Harun al-Rashid contributed to tightening the screws on himself and his rule when he empowered the Barmakids. He decided to keep the manifestations of power and not its essence, so he empowered and “entrusted Yahya al-Barmaki with powers and authorities, as well as his children. He threw himself into their arms politically, economically and administratively and almost removed himself from all state affairs”. On their part, the Barmakids forgot or tended to forget that the positions and influence they reached was due to their affiliation to the Abbasid state, which they ruled in its name and rose through their affiliation therewith. They forgot the fate of those who preceded them, though Abu Muslim Khorasani’s disaster was not far from them.
“The Sultan is sterile”. That is the point the Barmakids did not pay attention to despite the shrewdness of Yahya al-Barmaki, who knew that they had no authority except under the Abbasid state, otherwise the people would revolt against them. Therefore, the Barmakids saw the necessity of preserving a mimic caliph who “prevails yet does not rule”, which was not acceptable to al-Rashid, who was well versed in government and politics affairs.
If underestimating the personality of Harun al-Rashid contributed to the beginning of resenting the Barmakids, yet provoking his wife, Zubaydah, and restricting her expenses has hastened the elimination of their existence, especially as she was proud of her lineage and her affiliation to Ja’far ibn al-Mansur. As Yahya al-Barmaki rose to the highest positions of power thanks to the recommendation of al-Khazayruz, the mother of the Caliph, the beginning of the disaster was by the hands of Zubaydah, wife of al-Rashid.
In fact, Harun al-Rashid did not stand idly. He moved first to control the affairs of the palace through his minister, Ibn al-Rabee, in addition to planting spies that owed him personal loyalty. This is in addition to the movements of Zubaydah who mobilized Bani Hashem against them. These attempts succeeded in sorting out the loyalists of the state and the followers of the Barmakids. The arrogance of Yahya al-Baramaki contributed to the discontent of all those who did not benefit from the “Baramka tips”. especially among the Arabs who resented and considered them “intrusive in the affairs of the state”.
In sum, it can be said that the Barmakids dug their graves with their own hands when they believed that they were the owners of the state, controlling all its strings, which prompted Harun al-Rashid to wake up from his prolonged political coma in which he gave the Barmakids a preference that they were not worthy of.
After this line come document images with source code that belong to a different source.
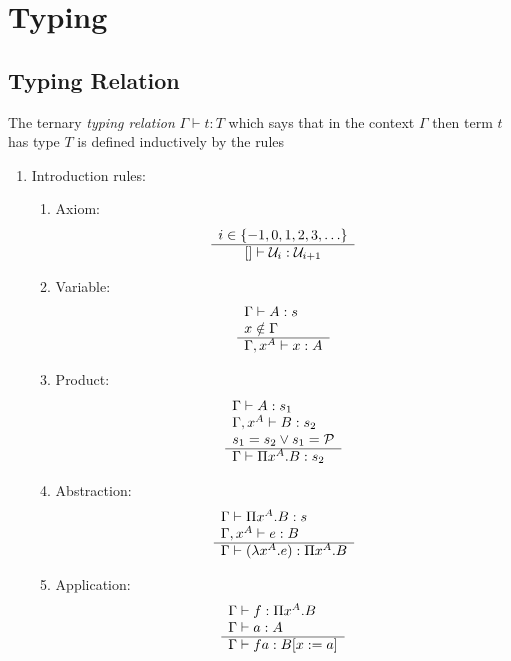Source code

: \section{Typing}









\subsection{Typing Relation}


\begin{definition}
The ternary \emph{typing relation} $\Gamma \vdash t: T$ which says that in
the context $\Gamma$ then term $t$ has type $T$ is defined inductively by
the rules
\begin{enumerate}
\item Introduction rules:
    \begin{enumerate}
        \item Axiom:
            $$
            \begin{array}{c} i \in \{-1, 0, 1, 2, 3, \ldots \} \\ \hline  [] \vdash {\cal U}_i : {\cal U}_{i + 1}\end{array}
            $$

    \item Variable:
        $$
        \begin{array}{l} 
            \Gamma \vdash A: s
            \\
            x \notin \Gamma
         \\ \hline 
            \Gamma, x^A \vdash x: A
        \end{array}
        $$

    \item Product:
        $$
        \begin{array}{l} 
            \Gamma \vdash A: s_1
            \\
            \Gamma, x^A \vdash B: s_2
            \\
            s_1 = s_2 \lor s_1 = {\cal P}
         \\ \hline 
            \Gamma \vdash \Pi x^A.B : s_2
        \end{array}
        $$

    \item Abstraction:
        $$
        \begin{array}{l} 
            \Gamma \vdash \Pi x^A. B: s
            \\
            \Gamma, x^A \vdash e: B
         \\ \hline 
            \Gamma \vdash (\lambda x^A. e): \Pi x^A. B
        \end{array}
        $$

    \item Application:
        $$
        \begin{array}{l} 
            \Gamma \vdash f: \Pi x^A. B
            \\
            \Gamma \vdash a: A
         \\ \hline 
            \Gamma \vdash f a: B[x:=a]
        \end{array}
        $$
    \end{enumerate}



\end{enumerate}
\end{definition}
The moment came when Al-Rashid woke up to “his religion, Arabism and nation, only to find them all in danger. He then resorted to tricks until he, his family, nationality, Arabism, religion and language got rid of those evil eagles that almost killed him”.
- Ahmed Amin, Harun Al-Rashid (Cairo: Hindawi Foundation, 2014).
- Saleh Ramadan, Barmakids’ Shu’ubi Approach, Research Journal of the College of Basic Education, University of Mosul, p.4 (2010).
- Kouider Bashar, The Role of Baramkids in the History of the Abbasid State (Algeria: Institute of History, 1985 AD).
- Ali Al-Amr, Persians Political Impact in the First Abbasid Era (Cairo: Al-Degwi Press, 1979).
- Muhammad Diab Al-Atlidi, Informing the People of What Happened to the Barmakids with Bani Al-Abbas (Beirut: Dar Sader, 1990).
- Muhammad Barang, Baramkids in the Shadows of the Caliphs (Cairo: Dar Al-Maarif, n.d.)